(Dataset entries)

____________________

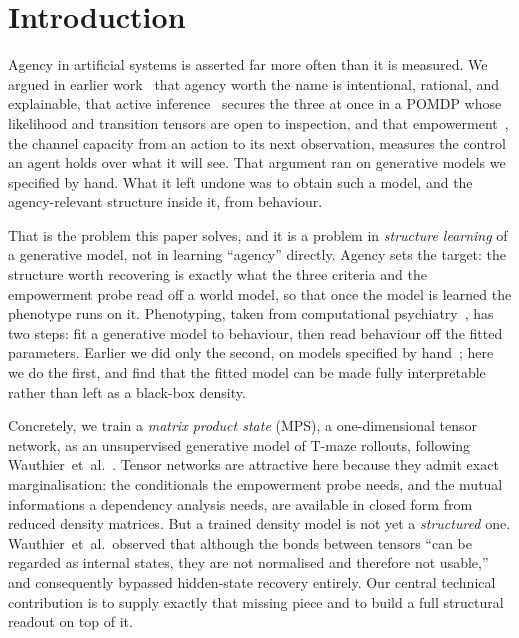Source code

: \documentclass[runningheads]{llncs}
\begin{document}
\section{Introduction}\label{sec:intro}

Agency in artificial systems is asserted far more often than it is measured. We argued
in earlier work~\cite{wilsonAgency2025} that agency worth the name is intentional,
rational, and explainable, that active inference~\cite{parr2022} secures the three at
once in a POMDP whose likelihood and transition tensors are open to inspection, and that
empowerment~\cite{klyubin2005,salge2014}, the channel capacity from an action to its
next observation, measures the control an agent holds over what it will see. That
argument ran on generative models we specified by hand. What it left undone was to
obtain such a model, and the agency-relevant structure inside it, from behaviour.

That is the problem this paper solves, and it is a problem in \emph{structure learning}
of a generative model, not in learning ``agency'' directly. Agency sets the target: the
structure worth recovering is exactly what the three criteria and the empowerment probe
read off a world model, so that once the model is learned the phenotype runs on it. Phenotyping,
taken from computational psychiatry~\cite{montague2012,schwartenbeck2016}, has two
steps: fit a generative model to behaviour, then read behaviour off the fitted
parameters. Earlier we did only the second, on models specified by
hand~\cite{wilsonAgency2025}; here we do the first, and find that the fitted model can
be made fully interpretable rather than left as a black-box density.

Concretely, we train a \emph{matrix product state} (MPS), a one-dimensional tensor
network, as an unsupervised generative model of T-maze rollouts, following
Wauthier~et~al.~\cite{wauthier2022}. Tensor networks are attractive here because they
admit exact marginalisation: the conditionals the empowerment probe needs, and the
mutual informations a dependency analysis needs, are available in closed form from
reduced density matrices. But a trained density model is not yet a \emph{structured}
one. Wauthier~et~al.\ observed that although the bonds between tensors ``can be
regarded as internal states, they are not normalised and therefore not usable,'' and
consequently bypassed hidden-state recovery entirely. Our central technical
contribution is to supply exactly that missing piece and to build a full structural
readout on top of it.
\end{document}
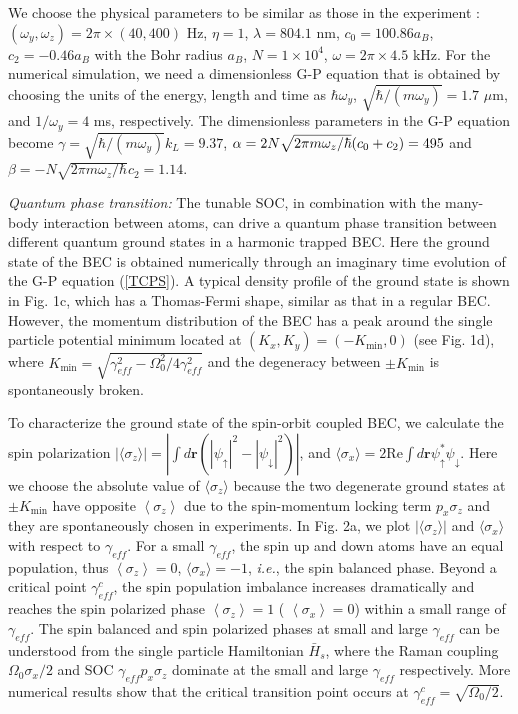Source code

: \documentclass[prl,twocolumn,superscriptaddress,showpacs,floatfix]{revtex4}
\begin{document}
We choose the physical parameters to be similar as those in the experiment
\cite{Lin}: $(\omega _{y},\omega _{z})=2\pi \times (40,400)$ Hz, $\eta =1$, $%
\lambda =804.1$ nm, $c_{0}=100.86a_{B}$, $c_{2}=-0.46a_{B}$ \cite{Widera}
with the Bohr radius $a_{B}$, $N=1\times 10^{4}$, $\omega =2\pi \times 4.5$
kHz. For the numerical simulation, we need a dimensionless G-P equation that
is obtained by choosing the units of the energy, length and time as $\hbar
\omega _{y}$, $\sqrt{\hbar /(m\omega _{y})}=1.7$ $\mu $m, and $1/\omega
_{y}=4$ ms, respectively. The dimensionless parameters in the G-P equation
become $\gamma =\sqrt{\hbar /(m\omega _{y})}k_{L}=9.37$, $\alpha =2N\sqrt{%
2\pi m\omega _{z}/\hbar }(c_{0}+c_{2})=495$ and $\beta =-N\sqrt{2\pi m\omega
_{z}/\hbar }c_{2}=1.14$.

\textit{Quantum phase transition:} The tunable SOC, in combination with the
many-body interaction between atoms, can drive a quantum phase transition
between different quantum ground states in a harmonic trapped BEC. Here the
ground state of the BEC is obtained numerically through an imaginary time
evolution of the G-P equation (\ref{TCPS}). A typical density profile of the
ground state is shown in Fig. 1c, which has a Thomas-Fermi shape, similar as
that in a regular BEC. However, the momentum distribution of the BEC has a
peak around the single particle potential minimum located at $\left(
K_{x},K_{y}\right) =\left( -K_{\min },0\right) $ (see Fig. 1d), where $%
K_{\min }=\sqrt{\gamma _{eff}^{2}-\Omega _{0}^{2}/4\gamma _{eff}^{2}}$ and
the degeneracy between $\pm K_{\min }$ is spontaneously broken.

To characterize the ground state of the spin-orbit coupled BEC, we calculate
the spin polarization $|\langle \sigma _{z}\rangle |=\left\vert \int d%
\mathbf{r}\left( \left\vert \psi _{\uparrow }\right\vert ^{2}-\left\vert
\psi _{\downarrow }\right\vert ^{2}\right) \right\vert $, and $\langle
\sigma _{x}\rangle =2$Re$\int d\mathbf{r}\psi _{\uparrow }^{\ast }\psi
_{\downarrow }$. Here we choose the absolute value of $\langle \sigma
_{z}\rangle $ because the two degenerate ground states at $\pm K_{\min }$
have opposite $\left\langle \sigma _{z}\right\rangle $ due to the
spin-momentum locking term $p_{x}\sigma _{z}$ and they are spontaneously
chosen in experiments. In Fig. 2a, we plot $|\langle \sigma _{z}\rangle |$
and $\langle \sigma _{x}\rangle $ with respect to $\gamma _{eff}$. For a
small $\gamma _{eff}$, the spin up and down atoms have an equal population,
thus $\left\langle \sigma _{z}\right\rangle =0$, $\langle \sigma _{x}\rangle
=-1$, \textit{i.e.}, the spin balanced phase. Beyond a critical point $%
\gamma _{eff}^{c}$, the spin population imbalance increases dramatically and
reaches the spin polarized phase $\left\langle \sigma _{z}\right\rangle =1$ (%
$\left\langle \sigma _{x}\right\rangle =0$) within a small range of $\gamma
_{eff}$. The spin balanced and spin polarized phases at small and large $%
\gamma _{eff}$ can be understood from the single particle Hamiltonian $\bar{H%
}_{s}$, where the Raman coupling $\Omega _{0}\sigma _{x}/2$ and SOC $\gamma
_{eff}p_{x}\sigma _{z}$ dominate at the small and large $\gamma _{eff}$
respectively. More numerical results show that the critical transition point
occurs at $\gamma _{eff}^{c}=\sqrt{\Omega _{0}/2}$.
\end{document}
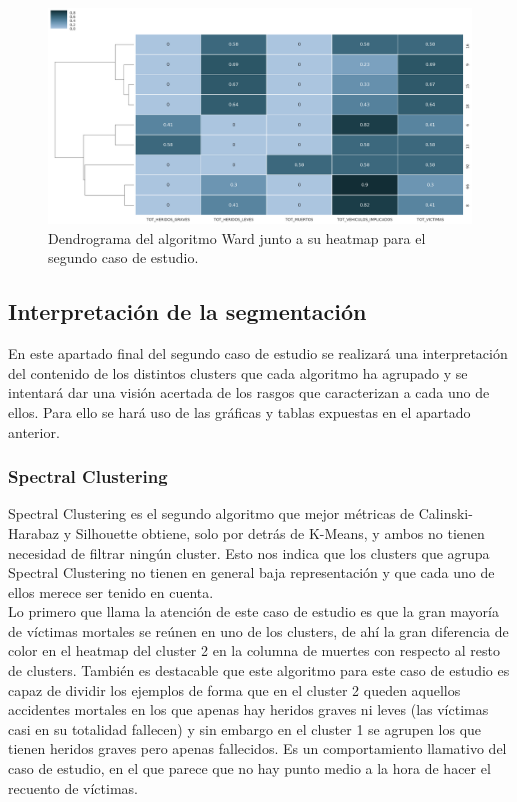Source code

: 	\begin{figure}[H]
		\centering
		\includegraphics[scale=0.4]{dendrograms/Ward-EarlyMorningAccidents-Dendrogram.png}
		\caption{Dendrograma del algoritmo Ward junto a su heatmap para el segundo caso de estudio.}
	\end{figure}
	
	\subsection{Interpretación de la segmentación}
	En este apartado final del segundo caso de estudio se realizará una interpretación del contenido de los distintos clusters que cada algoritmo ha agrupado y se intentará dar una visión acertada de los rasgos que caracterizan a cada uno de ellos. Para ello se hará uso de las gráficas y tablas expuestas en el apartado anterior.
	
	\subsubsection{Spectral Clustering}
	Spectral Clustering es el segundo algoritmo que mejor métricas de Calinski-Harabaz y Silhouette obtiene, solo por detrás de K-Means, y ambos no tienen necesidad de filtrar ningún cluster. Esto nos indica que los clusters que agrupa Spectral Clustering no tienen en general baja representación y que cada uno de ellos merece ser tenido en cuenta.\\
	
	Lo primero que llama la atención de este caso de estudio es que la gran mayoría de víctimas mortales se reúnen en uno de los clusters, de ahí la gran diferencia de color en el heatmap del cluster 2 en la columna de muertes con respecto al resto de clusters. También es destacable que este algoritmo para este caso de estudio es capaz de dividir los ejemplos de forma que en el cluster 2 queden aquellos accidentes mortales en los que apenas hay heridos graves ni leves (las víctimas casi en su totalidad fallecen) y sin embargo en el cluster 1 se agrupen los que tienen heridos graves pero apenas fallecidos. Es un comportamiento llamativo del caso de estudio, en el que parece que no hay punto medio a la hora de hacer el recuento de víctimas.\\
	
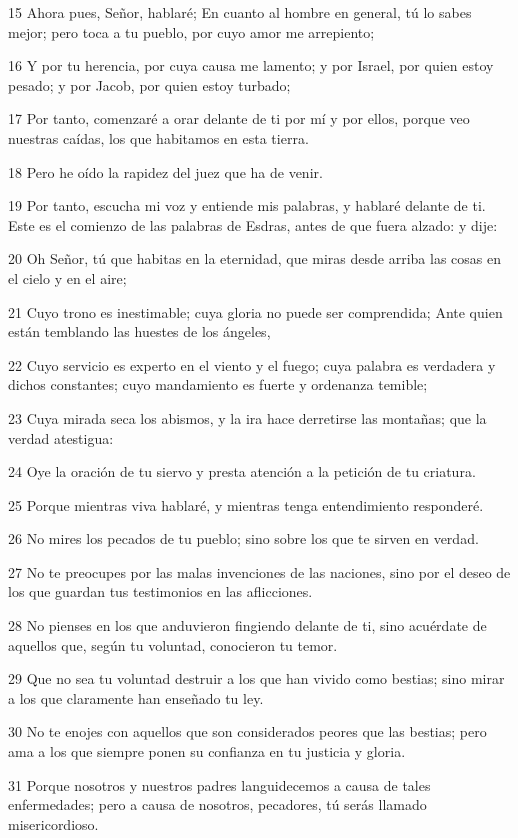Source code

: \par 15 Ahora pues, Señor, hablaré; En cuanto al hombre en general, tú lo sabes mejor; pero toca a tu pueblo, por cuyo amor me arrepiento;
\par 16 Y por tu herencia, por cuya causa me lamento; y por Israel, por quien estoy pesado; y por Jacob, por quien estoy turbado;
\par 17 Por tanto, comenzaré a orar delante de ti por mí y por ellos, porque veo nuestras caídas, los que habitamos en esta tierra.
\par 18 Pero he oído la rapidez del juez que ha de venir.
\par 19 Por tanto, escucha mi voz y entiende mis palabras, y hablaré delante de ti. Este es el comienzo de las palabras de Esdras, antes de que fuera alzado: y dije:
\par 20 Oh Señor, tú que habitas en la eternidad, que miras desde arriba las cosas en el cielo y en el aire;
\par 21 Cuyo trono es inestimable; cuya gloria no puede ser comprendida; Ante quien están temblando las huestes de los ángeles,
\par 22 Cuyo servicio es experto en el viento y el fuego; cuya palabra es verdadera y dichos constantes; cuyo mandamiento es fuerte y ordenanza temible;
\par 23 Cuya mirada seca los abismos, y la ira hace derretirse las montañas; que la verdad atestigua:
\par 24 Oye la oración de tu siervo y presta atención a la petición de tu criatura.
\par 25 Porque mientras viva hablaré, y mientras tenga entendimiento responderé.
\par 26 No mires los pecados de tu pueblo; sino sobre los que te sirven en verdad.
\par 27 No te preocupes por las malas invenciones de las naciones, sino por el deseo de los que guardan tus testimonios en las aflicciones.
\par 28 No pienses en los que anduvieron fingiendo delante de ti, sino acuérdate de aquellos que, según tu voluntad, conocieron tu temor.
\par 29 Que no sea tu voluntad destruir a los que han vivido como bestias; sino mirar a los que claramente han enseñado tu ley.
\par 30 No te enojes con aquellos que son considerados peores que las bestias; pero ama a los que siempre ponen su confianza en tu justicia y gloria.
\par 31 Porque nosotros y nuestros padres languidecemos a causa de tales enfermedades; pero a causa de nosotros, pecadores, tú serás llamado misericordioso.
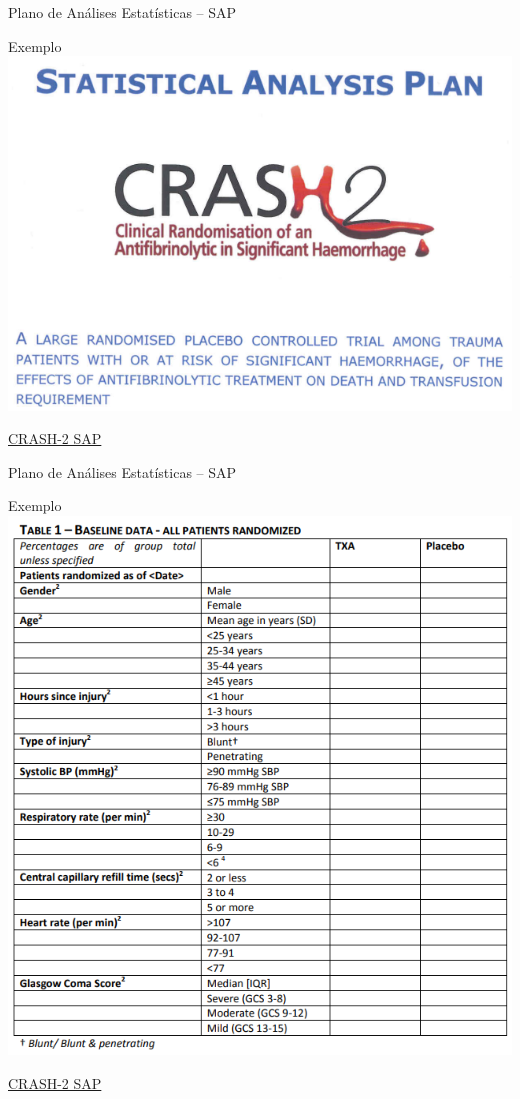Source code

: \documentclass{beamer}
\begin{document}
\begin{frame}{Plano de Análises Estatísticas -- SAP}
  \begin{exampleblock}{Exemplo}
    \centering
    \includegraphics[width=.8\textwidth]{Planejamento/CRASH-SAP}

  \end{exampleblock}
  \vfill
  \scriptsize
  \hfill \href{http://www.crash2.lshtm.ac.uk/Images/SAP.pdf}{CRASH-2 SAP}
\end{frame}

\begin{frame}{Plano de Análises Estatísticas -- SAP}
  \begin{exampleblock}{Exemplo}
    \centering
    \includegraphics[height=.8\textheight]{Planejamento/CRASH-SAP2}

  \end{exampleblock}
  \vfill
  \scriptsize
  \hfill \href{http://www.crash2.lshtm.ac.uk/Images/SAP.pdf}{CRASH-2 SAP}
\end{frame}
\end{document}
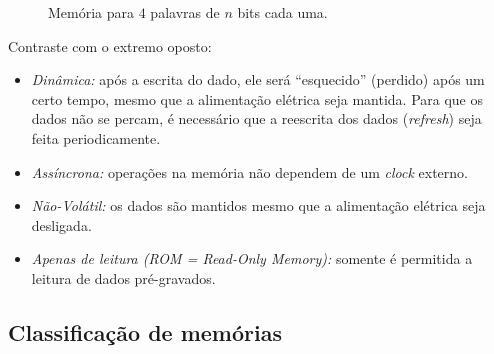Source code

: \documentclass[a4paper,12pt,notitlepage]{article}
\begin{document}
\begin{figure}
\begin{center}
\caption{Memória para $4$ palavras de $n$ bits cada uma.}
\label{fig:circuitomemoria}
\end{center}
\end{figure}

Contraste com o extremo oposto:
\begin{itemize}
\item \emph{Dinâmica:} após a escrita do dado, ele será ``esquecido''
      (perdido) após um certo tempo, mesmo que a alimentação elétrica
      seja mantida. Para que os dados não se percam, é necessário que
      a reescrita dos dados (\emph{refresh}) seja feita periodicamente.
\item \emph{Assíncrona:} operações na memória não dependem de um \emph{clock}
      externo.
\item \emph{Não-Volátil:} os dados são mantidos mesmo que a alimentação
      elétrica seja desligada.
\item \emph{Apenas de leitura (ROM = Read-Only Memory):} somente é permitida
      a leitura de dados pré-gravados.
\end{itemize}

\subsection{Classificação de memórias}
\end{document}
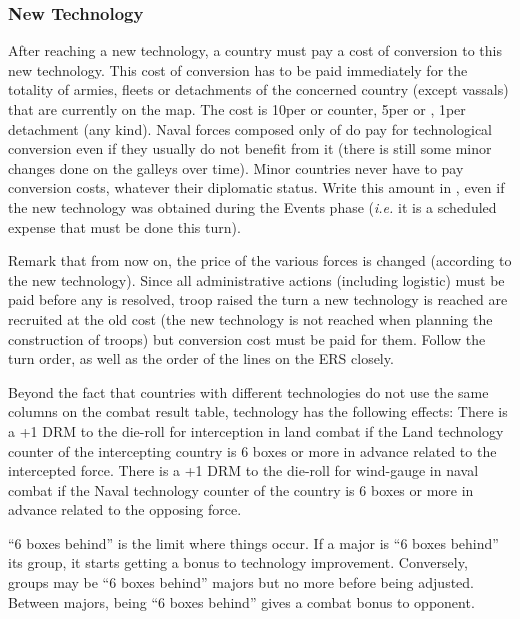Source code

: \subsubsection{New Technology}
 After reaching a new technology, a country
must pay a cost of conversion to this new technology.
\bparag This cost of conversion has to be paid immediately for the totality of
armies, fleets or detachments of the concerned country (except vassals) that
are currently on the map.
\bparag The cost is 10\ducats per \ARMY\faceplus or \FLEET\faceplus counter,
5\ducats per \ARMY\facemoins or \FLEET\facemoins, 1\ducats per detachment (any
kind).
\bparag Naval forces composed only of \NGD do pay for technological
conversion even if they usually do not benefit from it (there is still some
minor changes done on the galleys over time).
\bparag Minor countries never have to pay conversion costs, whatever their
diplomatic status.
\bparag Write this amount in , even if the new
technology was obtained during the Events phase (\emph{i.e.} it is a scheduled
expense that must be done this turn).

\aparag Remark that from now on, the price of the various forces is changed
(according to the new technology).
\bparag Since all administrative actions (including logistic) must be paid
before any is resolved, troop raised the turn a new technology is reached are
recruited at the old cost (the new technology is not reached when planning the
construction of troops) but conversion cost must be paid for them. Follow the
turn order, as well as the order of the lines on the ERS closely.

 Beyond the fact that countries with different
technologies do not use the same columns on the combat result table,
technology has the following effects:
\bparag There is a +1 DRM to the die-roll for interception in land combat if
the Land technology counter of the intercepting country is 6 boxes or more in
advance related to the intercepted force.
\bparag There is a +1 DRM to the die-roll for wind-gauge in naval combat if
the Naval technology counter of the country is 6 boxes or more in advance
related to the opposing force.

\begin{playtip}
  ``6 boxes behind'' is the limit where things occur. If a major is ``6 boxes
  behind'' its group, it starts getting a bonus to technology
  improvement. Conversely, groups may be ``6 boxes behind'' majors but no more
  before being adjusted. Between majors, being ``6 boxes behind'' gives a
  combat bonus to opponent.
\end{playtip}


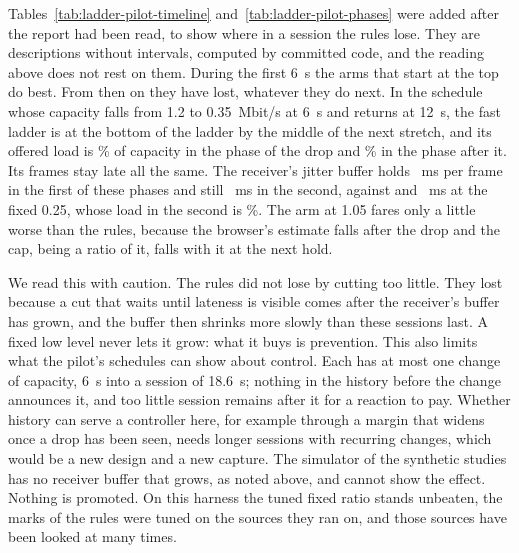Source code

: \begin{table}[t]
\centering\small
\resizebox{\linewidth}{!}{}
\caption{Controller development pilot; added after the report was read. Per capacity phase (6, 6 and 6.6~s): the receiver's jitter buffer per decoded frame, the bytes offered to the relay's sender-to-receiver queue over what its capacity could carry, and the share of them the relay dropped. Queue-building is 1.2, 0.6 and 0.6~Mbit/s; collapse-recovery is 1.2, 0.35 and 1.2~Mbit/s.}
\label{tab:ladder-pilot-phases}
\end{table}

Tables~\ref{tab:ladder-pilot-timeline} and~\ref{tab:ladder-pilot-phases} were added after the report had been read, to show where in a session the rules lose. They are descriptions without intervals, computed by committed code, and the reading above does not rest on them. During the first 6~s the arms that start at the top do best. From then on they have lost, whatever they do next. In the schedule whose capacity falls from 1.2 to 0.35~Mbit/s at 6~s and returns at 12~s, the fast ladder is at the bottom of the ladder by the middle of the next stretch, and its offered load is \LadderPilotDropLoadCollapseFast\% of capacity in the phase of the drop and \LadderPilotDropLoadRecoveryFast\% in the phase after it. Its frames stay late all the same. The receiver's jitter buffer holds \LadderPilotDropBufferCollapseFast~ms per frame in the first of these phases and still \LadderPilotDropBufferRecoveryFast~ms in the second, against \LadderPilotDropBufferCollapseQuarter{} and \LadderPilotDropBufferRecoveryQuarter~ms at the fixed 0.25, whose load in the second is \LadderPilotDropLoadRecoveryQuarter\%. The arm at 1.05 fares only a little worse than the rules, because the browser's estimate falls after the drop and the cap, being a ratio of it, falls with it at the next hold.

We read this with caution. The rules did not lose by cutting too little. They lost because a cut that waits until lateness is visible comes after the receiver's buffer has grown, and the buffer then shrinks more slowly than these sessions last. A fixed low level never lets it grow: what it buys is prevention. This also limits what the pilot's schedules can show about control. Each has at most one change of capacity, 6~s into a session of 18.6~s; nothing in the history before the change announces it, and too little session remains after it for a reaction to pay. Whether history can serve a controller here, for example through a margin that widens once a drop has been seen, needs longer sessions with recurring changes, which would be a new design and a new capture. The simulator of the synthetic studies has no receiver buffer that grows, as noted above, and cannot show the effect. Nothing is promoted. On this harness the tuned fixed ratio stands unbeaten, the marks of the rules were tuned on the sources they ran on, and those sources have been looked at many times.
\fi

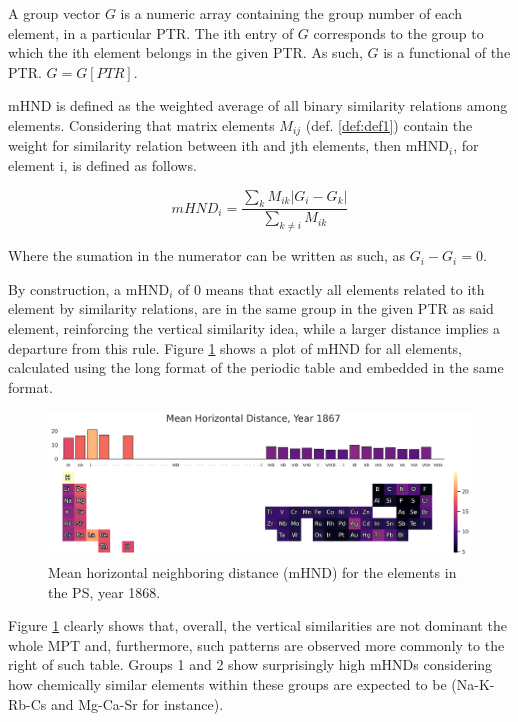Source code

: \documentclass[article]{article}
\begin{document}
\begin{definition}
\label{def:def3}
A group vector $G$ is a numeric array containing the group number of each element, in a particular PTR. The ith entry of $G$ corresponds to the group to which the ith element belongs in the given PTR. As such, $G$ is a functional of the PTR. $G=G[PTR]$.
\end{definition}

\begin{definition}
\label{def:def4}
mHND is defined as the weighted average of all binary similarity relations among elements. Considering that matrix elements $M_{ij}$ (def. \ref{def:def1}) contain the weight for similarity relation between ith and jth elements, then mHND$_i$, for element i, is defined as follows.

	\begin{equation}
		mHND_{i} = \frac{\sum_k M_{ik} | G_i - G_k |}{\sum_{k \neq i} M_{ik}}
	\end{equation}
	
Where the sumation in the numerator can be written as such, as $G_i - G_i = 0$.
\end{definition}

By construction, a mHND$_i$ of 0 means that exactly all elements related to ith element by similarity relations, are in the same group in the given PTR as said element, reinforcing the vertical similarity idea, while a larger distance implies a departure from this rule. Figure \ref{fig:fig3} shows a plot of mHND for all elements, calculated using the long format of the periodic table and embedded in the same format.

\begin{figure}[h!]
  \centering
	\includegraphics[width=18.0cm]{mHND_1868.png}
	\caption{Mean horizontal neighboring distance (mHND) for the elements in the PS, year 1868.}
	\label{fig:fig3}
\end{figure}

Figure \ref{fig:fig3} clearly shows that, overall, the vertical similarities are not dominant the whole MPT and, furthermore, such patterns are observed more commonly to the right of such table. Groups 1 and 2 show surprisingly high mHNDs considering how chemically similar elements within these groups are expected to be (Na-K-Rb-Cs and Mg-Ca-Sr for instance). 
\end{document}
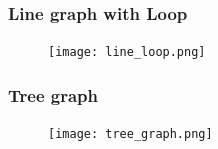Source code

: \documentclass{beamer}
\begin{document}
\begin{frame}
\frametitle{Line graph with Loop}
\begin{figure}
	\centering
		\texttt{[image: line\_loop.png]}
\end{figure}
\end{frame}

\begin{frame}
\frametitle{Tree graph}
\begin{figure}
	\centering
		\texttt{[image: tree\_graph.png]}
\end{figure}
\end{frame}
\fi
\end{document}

____________________

— Work to be completed —
Your answer should be the lines from the first record down to the line containing "structure worth recovering", restated exactly, with no pictures.

— Result of the exercise —
Source code

: \documentclass[runningheads]{llncs}
\begin{document}
\section{Introduction}\label{sec:intro}

Agency in artificial systems is asserted far more often than it is measured. We argued
in earlier work~\cite{wilsonAgency2025} that agency worth the name is intentional,
rational, and explainable, that active inference~\cite{parr2022} secures the three at
once in a POMDP whose likelihood and transition tensors are open to inspection, and that
empowerment~\cite{klyubin2005,salge2014}, the channel capacity from an action to its
next observation, measures the control an agent holds over what it will see. That
argument ran on generative models we specified by hand. What it left undone was to
obtain such a model, and the agency-relevant structure inside it, from behaviour.

That is the problem this paper solves, and it is a problem in \emph{structure learning}
of a generative model, not in learning ``agency'' directly. Agency sets the target: the
structure worth recovering is exactly what the three criteria and the empowerment probe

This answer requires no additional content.